___ Material to process ___
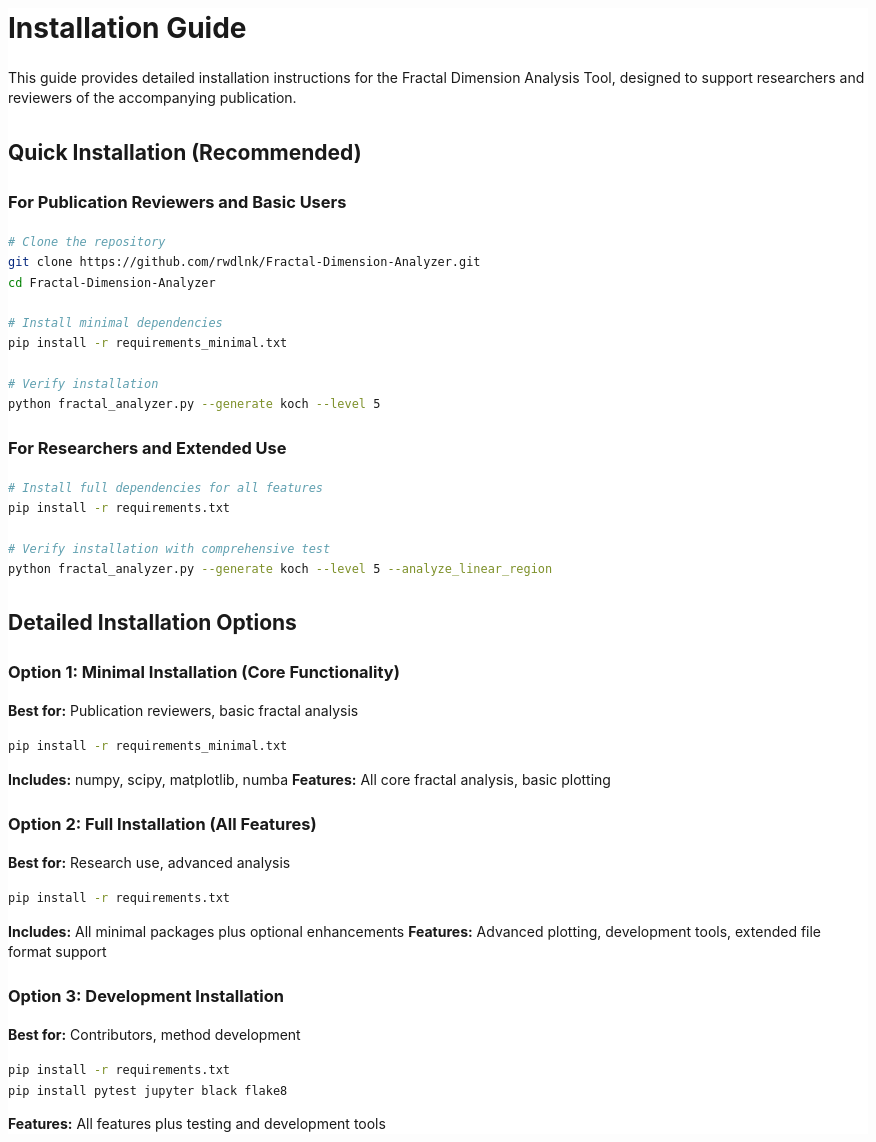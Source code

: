 # Installation Guide

This guide provides detailed installation instructions for the Fractal Dimension Analysis Tool, designed to support researchers and reviewers of the accompanying publication.

## Quick Installation (Recommended)

### For Publication Reviewers and Basic Users
```bash
# Clone the repository
git clone https://github.com/rwdlnk/Fractal-Dimension-Analyzer.git
cd Fractal-Dimension-Analyzer

# Install minimal dependencies
pip install -r requirements_minimal.txt

# Verify installation
python fractal_analyzer.py --generate koch --level 5
```

### For Researchers and Extended Use
```bash
# Install full dependencies for all features
pip install -r requirements.txt

# Verify installation with comprehensive test
python fractal_analyzer.py --generate koch --level 5 --analyze_linear_region
```

## Detailed Installation Options

### Option 1: Minimal Installation (Core Functionality)
**Best for:** Publication reviewers, basic fractal analysis
```bash
pip install -r requirements_minimal.txt
```
**Includes:** numpy, scipy, matplotlib, numba
**Features:** All core fractal analysis, basic plotting

### Option 2: Full Installation (All Features)
**Best for:** Research use, advanced analysis
```bash
pip install -r requirements.txt
```
**Includes:** All minimal packages plus optional enhancements
**Features:** Advanced plotting, development tools, extended file format support

### Option 3: Development Installation
**Best for:** Contributors, method development
```bash
pip install -r requirements.txt
pip install pytest jupyter black flake8
```
**Features:** All features plus testing and development tools
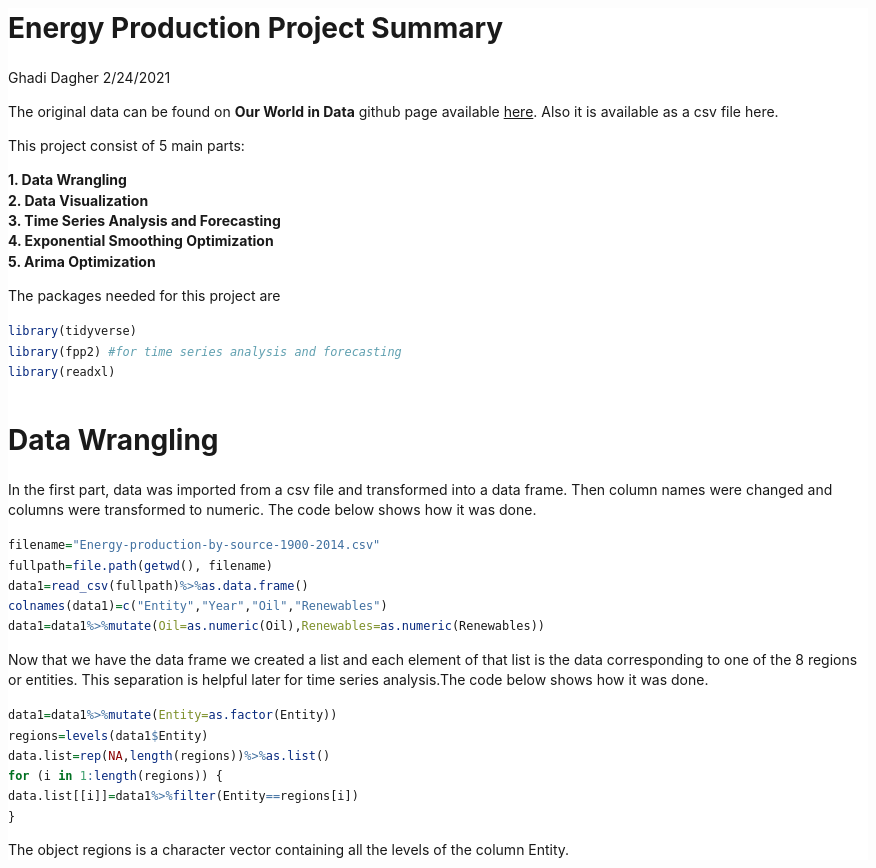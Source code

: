 Energy Production Project Summary
================
Ghadi Dagher
2/24/2021

The original data can be found on **Our World in Data** github page
available
[here](https://github.com/owid/owid-datasets/tree/ac5d2bf39b1fbc66e47a3040f71aabe1fdc92bff/datasets/Energy%20production%20by%20source%201900-2014%20-%20SHIFT%20Project%20\(2014\)).
Also it is available as a csv file here.

This project consist of 5 main parts:

**1. Data Wrangling**  
**2. Data Visualization**  
**3. Time Series Analysis and Forecasting**  
**4. Exponential Smoothing Optimization**  
**5. Arima Optimization**

The packages needed for this project are

``` r
library(tidyverse)
library(fpp2) #for time series analysis and forecasting
library(readxl)
```

# Data Wrangling

In the first part, data was imported from a csv file and transformed
into a data frame. Then column names were changed and columns were
transformed to numeric. The code below shows how it was done.

``` r
filename="Energy-production-by-source-1900-2014.csv"
fullpath=file.path(getwd(), filename)
data1=read_csv(fullpath)%>%as.data.frame()
colnames(data1)=c("Entity","Year","Oil","Renewables")
data1=data1%>%mutate(Oil=as.numeric(Oil),Renewables=as.numeric(Renewables))
```

Now that we have the data frame we created a list and each element of
that list is the data corresponding to one of the 8 regions or entities.
This separation is helpful later for time series analysis.The code below
shows how it was done.

``` r
data1=data1%>%mutate(Entity=as.factor(Entity))
regions=levels(data1$Entity)
data.list=rep(NA,length(regions))%>%as.list()
for (i in 1:length(regions)) {
data.list[[i]]=data1%>%filter(Entity==regions[i])  
}
```

The object regions is a character vector containing all the levels of
the column Entity.
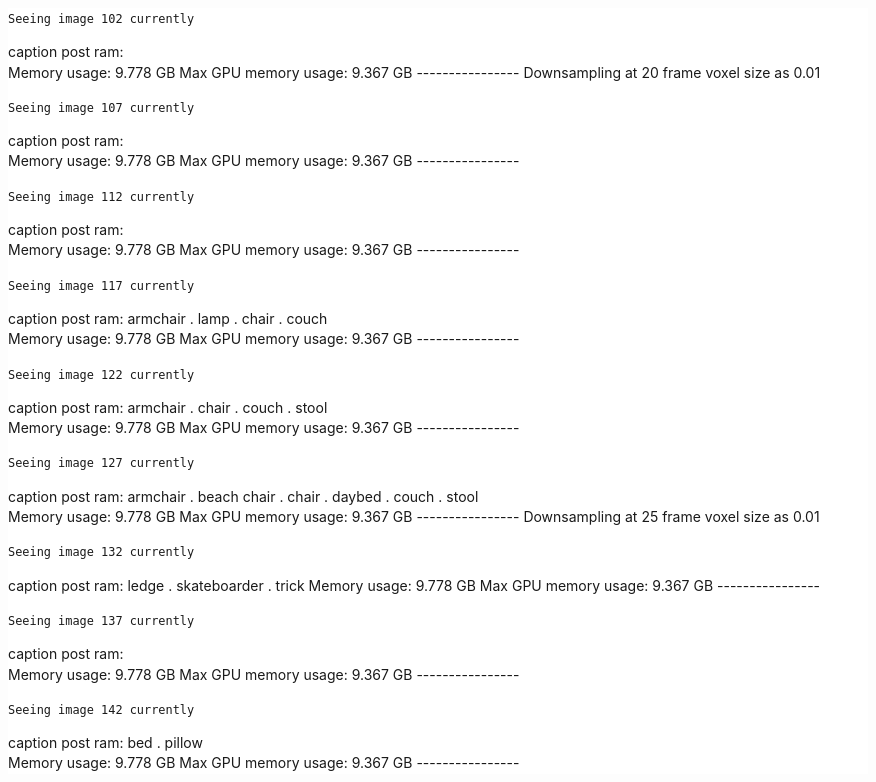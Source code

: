 	Seeing image 102 currently
caption post ram:  
Memory usage: 9.778 GB
Max GPU memory usage: 9.367 GB
	 ----------------
Downsampling at 20 frame voxel size as 0.01

	Seeing image 107 currently
caption post ram:  
Memory usage: 9.778 GB
Max GPU memory usage: 9.367 GB
	 ----------------

	Seeing image 112 currently
caption post ram:  
Memory usage: 9.778 GB
Max GPU memory usage: 9.367 GB
	 ----------------

	Seeing image 117 currently
caption post ram:  armchair  .  lamp  .  chair  .  couch  
Memory usage: 9.778 GB
Max GPU memory usage: 9.367 GB
	 ----------------

	Seeing image 122 currently
caption post ram:  armchair  .  chair  .  couch  .  stool  
Memory usage: 9.778 GB
Max GPU memory usage: 9.367 GB
	 ----------------

	Seeing image 127 currently
caption post ram:  armchair  .  beach chair  .  chair  .  daybed  .  couch  .  stool  
Memory usage: 9.778 GB
Max GPU memory usage: 9.367 GB
	 ----------------
Downsampling at 25 frame voxel size as 0.01

	Seeing image 132 currently
caption post ram:   ledge  .  skateboarder  .  trick 
Memory usage: 9.778 GB
Max GPU memory usage: 9.367 GB
	 ----------------

	Seeing image 137 currently
caption post ram:  
Memory usage: 9.778 GB
Max GPU memory usage: 9.367 GB
	 ----------------

	Seeing image 142 currently
caption post ram:  bed  .  pillow  
Memory usage: 9.778 GB
Max GPU memory usage: 9.367 GB
	 ----------------
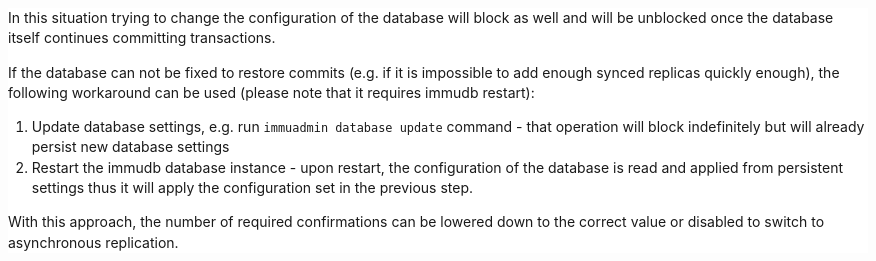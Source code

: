 In this situation trying to change the configuration of the database will block as well and will be unblocked once
the database itself continues committing transactions.

If the database can not be fixed to restore commits (e.g. if it is impossible to add enough synced replicas quickly enough),
the following workaround can be used (please note that it requires immudb restart):

1. Update database settings, e.g. run `immuadmin database update` command - that operation will block indefinitely but will
   already persist new database settings
2. Restart the immudb database instance - upon restart, the configuration of the database is read and applied from persistent settings
   thus it will apply the configuration set in the previous step.

With this approach, the number of required confirmations can be lowered down to the correct value
or disabled to switch to asynchronous replication.

</WrappedSection>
___
- _Work request_: Copy out all lines of the listing where the word "plus" appears.

- _Exercise response_:
**Includes:** All minimal packages plus optional enhancements
**Features:** All features plus testing and development tools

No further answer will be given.